It's oddly fitting that at the end of the decade-long River Park Square saga, the last person being blamed is a lawyer. After all, while the city and the developer have both felt the financial pain of a deal gone horribly wrong, dozens of lawyers have cashed in, year after year, to what has added up well into the eight-figure range.
Now, as the federal trial is set to begin (for the third time) in Richland next Thursday, only two parties are left to pick through the charred remains of what were once the best of intentions. And they aren't the two you might have imagined. Three years ago, Vegas odds makers might have picked the final showdown to be between the huge mutual funds that bought the original bonds and Prudential, the huge financial institution that underwrote those bonds. But a funny thing happened on the way to judgment day: The City of Spokane bought out the bondholders, and just last month, Judge Edward Shea ruled that Prudential was no longer liable for any damages caused by the deal they endorsed.

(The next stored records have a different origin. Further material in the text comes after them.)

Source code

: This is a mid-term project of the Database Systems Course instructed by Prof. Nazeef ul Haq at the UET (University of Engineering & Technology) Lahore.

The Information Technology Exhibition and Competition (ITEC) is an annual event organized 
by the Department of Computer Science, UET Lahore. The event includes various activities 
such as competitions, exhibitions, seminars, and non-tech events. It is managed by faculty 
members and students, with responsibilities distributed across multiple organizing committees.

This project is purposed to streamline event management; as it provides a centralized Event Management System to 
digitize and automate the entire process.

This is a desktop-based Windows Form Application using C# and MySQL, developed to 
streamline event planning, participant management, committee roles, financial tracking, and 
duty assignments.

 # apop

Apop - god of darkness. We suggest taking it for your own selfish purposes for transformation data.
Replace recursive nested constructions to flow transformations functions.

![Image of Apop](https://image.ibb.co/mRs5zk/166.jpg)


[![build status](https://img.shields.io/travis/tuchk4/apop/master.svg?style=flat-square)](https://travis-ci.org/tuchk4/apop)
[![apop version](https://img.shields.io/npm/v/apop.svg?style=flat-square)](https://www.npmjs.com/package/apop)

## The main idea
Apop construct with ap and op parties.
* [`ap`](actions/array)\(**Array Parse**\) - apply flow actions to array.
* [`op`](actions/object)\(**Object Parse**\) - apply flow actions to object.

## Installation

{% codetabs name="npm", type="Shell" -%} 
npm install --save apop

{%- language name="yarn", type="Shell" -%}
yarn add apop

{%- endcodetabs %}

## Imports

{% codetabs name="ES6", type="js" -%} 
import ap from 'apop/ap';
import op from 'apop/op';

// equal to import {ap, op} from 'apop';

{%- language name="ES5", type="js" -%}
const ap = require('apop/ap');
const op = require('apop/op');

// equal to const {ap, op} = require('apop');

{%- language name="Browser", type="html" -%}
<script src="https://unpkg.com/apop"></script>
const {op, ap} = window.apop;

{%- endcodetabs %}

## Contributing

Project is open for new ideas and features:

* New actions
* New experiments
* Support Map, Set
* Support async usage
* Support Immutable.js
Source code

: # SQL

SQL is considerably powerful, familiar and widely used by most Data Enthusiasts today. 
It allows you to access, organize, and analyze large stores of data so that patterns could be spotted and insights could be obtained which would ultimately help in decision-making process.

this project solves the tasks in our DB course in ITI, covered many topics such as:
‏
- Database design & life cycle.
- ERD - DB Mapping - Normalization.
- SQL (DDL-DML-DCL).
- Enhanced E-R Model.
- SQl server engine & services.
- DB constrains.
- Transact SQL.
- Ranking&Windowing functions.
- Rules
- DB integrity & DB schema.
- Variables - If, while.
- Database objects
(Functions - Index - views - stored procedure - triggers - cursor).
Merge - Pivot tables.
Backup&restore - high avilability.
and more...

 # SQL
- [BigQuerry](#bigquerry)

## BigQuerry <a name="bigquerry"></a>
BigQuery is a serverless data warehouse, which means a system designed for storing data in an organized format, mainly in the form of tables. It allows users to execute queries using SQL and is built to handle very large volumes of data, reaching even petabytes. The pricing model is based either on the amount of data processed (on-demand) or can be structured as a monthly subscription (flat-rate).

That leaves the city (which has settled separately with six other former defendants to the tune of about $7 million) blaming its former bond counsel, Roy Koegen. And the city hopes to pin all of its remaining damages on him, as they'll attempt to convince a jury he made huge mistakes. If they prove their case, the city will try to squeeze up to $25 million out of Koegen's former law firm, the Seattle-based Perkins-Coie, one of the West Coast's largest.
An Imprudent Decision?
But before looking at what may be the city's last chance at restitution, Prudential's part bears reviewing. After all, you may hear more about them in the future, as the city is not ruling out the possibility that it may appeal Shea's decision to let Prudential off the hook to the 9th Circuit Court of Appeals. Mayor Jim West and Council President Dennis Hession were both surprised by the ruling, but West says a final decision on whether to appeal will wait until after the current trial against Perkins-Coie ends.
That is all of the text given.